Filter this data down to the lines that hold "from", and copy them.

━━━━━━━━━━━━━━━━━━━━

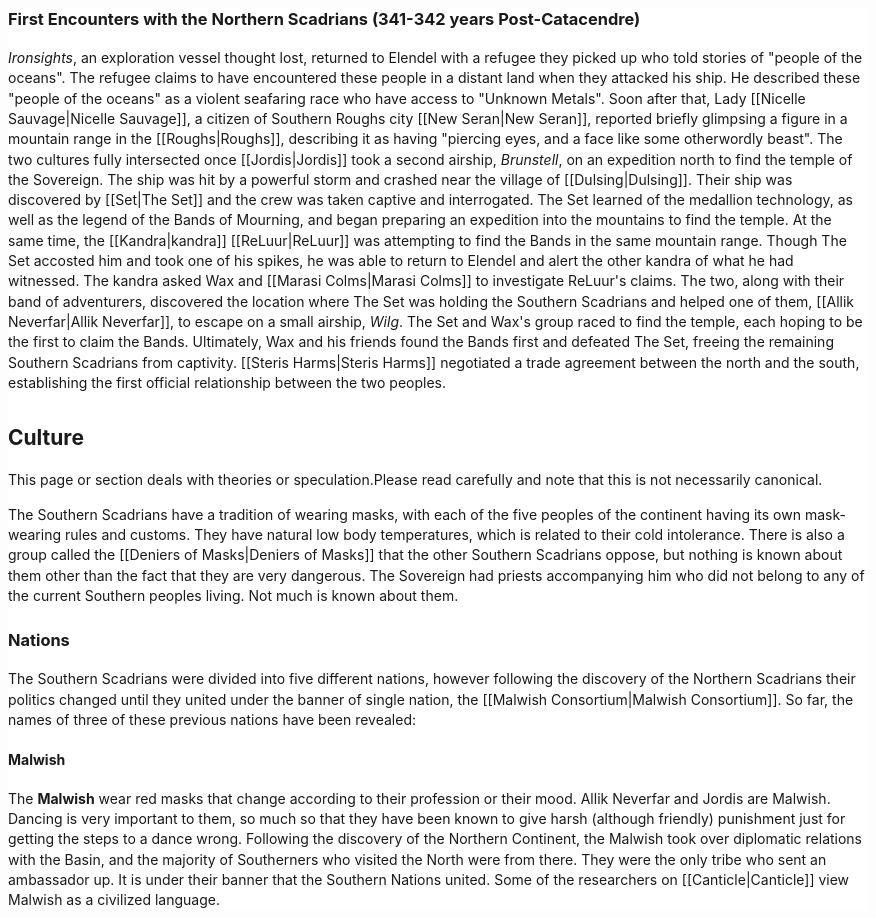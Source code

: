 ### First Encounters with the Northern Scadrians (341-342 years Post-Catacendre)
*Ironsights*, an exploration vessel thought lost, returned to Elendel with a refugee they picked up who told stories of "people of the oceans". The refugee claims to have encountered these people in a distant land when they attacked his ship. He described these "people of the oceans" as a violent seafaring race who have access to "Unknown Metals". Soon after that, Lady [[Nicelle Sauvage\|Nicelle Sauvage]], a citizen of Southern Roughs city [[New Seran\|New Seran]], reported briefly glimpsing a figure in a mountain range in the [[Roughs\|Roughs]], describing it as having "piercing eyes, and a face like some otherwordly beast".
The two cultures fully intersected once [[Jordis\|Jordis]] took a second airship, *Brunstell*, on an expedition north to find the temple of the Sovereign. The ship was hit by a powerful storm and crashed near the village of [[Dulsing\|Dulsing]]. Their ship was discovered by [[Set\|The Set]] and the crew was taken captive and interrogated. The Set learned of the medallion technology, as well as the legend of the Bands of Mourning, and began preparing an expedition into the mountains to find the temple. At the same time, the [[Kandra\|kandra]] [[ReLuur\|ReLuur]] was attempting to find the Bands in the same mountain range. Though The Set accosted him and took one of his spikes, he was able to return to Elendel and alert the other kandra of what he had witnessed. The kandra asked Wax and [[Marasi Colms\|Marasi Colms]] to investigate ReLuur's claims. The two, along with their band of adventurers, discovered the location where The Set was holding the Southern Scadrians and helped one of them, [[Allik Neverfar\|Allik Neverfar]], to escape on a small airship, *Wilg*.
The Set and Wax's group raced to find the temple, each hoping to be the first to claim the Bands. Ultimately, Wax and his friends found the Bands first and defeated The Set, freeing the remaining Southern Scadrians from captivity. [[Steris Harms\|Steris Harms]] negotiated a trade agreement between the north and the south, establishing the first official relationship between the two peoples.

## Culture
This page or section deals with theories or speculation.Please read carefully and note that this is not necessarily canonical.

The Southern Scadrians have a tradition of wearing masks, with each of the five peoples of the continent having its own mask-wearing rules and customs. They have natural low body temperatures, which is related to their cold intolerance. There is also a group called the [[Deniers of Masks\|Deniers of Masks]] that the other Southern Scadrians oppose, but nothing is known about them other than the fact that they are very dangerous.
The Sovereign had priests accompanying him who did not belong to any of the current Southern peoples living. Not much is known about them.

### Nations
The Southern Scadrians were divided into five different nations, however following the discovery of the Northern Scadrians their politics changed until they united under the banner of single nation, the [[Malwish Consortium\|Malwish Consortium]]. So far, the names of three of these previous nations have been revealed:

#### Malwish
The **Malwish** wear red masks that change according to their profession or their mood. Allik Neverfar and Jordis are Malwish. Dancing is very important to them, so much so that they have been known to give harsh (although friendly) punishment just for getting the steps to a dance wrong.
Following the discovery of the Northern Continent, the Malwish took over diplomatic relations with the Basin, and the majority of Southerners who visited the North were from there. They were the only tribe who sent an ambassador up. It is under their banner that the Southern Nations united.
Some of the researchers on [[Canticle\|Canticle]] view Malwish as a civilized language.
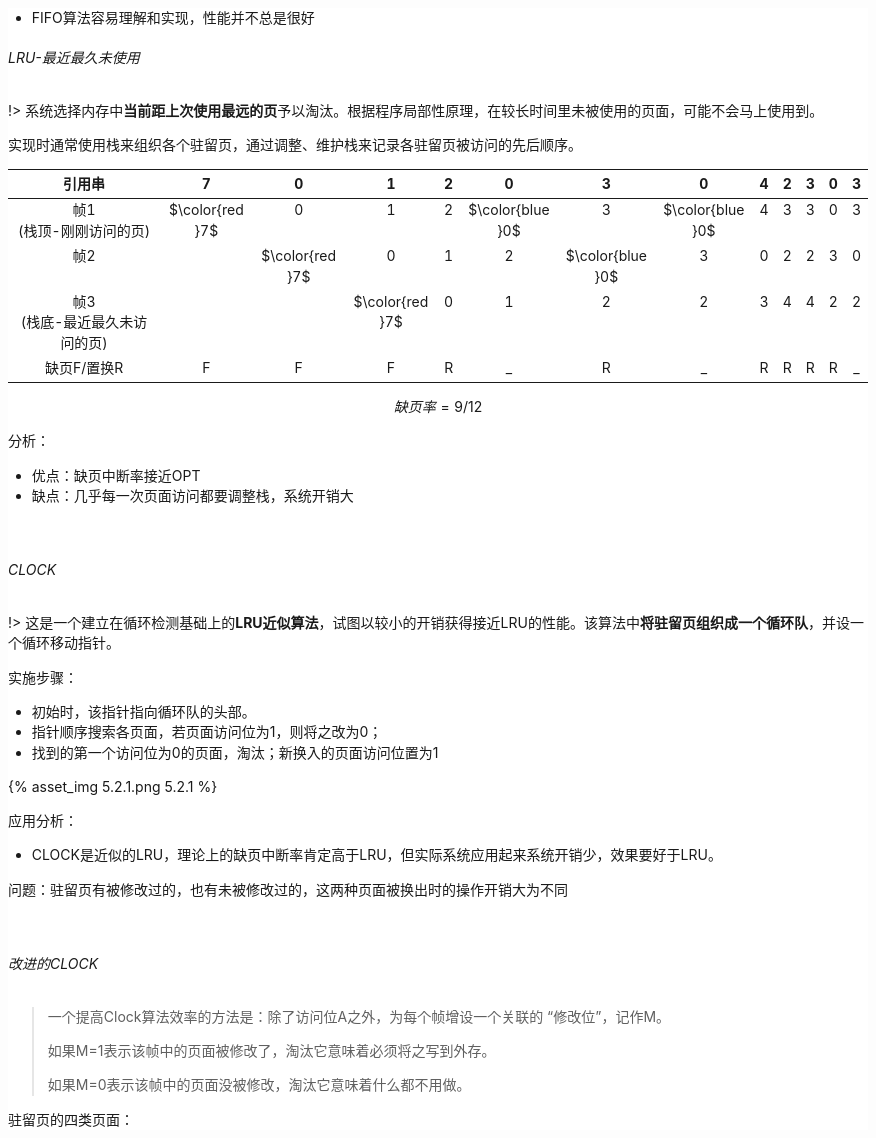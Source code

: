 - FIFO算法容易理解和实现，性能并不总是很好

###### LRU-最近最久未使用

!> 系统选择内存中**当前距上次使用最远的页**予以淘汰。根据程序局部性原理，在较长时间里未被使用的页面，可能不会马上使用到。

实现时通常使用栈来组织各个驻留页，通过调整、维护栈来记录各驻留页被访问的先后顺序。

|              引用串               |       7        |       0        |       1        |  2   |        0        |        3        |        0        |  4   |  2   |  3   |  0   |  3   |
| :-------------------------------: | :------------: | :------------: | :------------: | :--: | :-------------: | :-------------: | :-------------: | :--: | :--: | :--: | :--: | :--: |
|    帧1<br/>(栈顶-刚刚访问的页)    | $\color{red}7$ |       0        |       1        |  2   | $\color{blue}0$ |        3        | $\color{blue}0$ |  4   |  3   |  3   |  0   |  3   |
|                帧2                |                | $\color{red}7$ |       0        |  1   |        2        | $\color{blue}0$ |        3        |  0   |  2   |  2   |  3   |  0   |
| 帧3<br/>(栈底-最近最久未访问的页) |                |                | $\color{red}7$ |  0   |        1        |        2        |        2        |  3   |  4   |  4   |  2   |  2   |
|            缺页F/置换R            |       F        |       F        |       F        |  R   |        _        |        R        |        _        |  R   |  R   |  R   |  R   |  _   |

$$
缺页率=9/12
$$

分析：

- 优点：缺页中断率接近OPT
- 缺点：几乎每一次页面访问都要调整栈，系统开销大

<br/>

###### CLOCK

!> 这是一个建立在循环检测基础上的**LRU近似算法**，试图以较小的开销获得接近LRU的性能。该算法中**将驻留页组织成一个循环队**，并设一个循环移动指针。

实施步骤：

- 初始时，该指针指向循环队的头部。
- 指针顺序搜索各页面，若页面访问位为1，则将之改为0；
- 找到的第一个访问位为0的页面，淘汰；新换入的页面访问位置为1

{% asset_img 5.2.1.png 5.2.1 %}

应用分析：

- CLOCK是近似的LRU，理论上的缺页中断率肯定高于LRU，但实际系统应用起来系统开销少，效果要好于LRU。

问题：驻留页有被修改过的，也有未被修改过的，这两种页面被换出时的操作开销大为不同

<br/>

###### 改进的CLOCK

> 一个提高Clock算法效率的方法是：除了访问位A之外，为每个帧增设一个关联的
> “修改位”，记作M。
>
> 如果M=1表示该帧中的页面被修改了，淘汰它意味着必须将之写到外存。
>
> 如果M=0表示该帧中的页面没被修改，淘汰它意味着什么都不用做。

驻留页的四类页面：
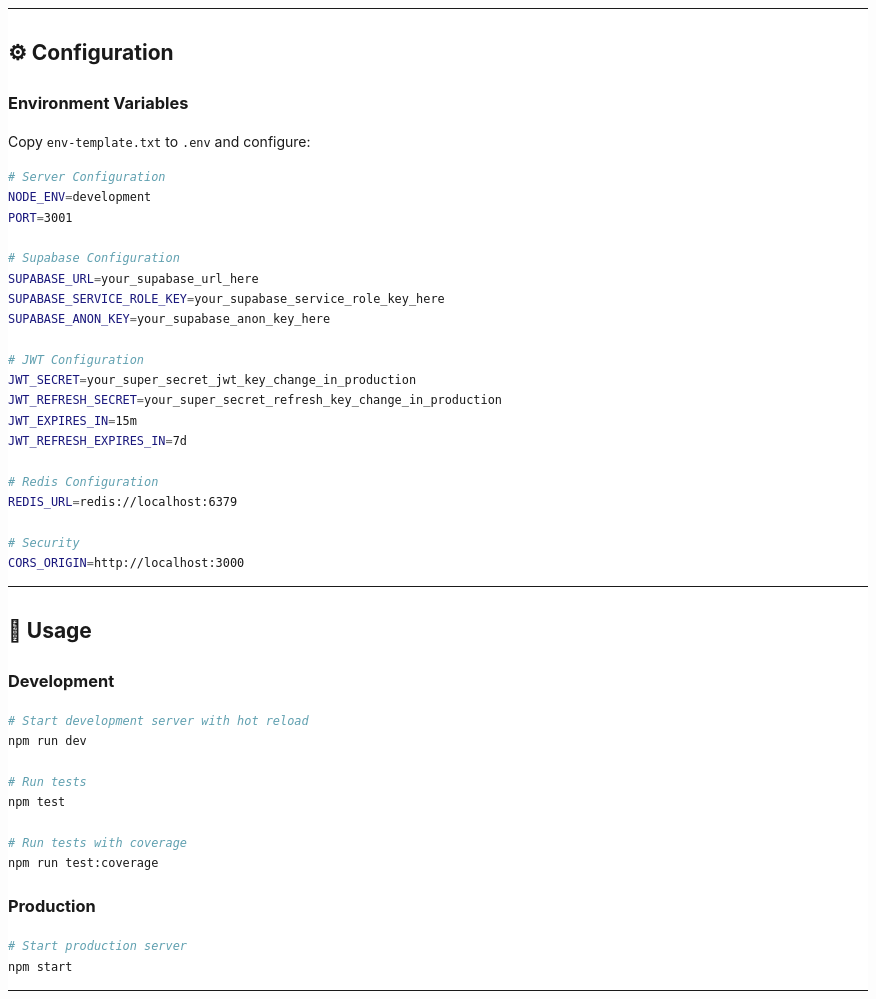 
---

## ⚙️ Configuration

### **Environment Variables**

Copy `env-template.txt` to `.env` and configure:

```bash
# Server Configuration
NODE_ENV=development
PORT=3001

# Supabase Configuration
SUPABASE_URL=your_supabase_url_here
SUPABASE_SERVICE_ROLE_KEY=your_supabase_service_role_key_here
SUPABASE_ANON_KEY=your_supabase_anon_key_here

# JWT Configuration
JWT_SECRET=your_super_secret_jwt_key_change_in_production
JWT_REFRESH_SECRET=your_super_secret_refresh_key_change_in_production
JWT_EXPIRES_IN=15m
JWT_REFRESH_EXPIRES_IN=7d

# Redis Configuration
REDIS_URL=redis://localhost:6379

# Security
CORS_ORIGIN=http://localhost:3000
```

---

## 🚀 Usage

### **Development**
```bash
# Start development server with hot reload
npm run dev

# Run tests
npm test

# Run tests with coverage
npm run test:coverage
```

### **Production**
```bash
# Start production server
npm start
```

---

━━━━━━━━━━━━━━━━━━━━

__Response__:
The Set and Wax's group raced to find the temple, each hoping to be the first to claim the Bands. Ultimately, Wax and his friends found the Bands first and defeated The Set, freeing the remaining Southern Scadrians from captivity. [[Steris Harms\|Steris Harms]] negotiated a trade agreement between the north and the south, establishing the first official relationship between the two peoples.
Following the discovery of the Northern Continent, the Malwish took over diplomatic relations with the Basin, and the majority of Southerners who visited the North were from there. They were the only tribe who sent an ambassador up. It is under their banner that the Southern Nations united.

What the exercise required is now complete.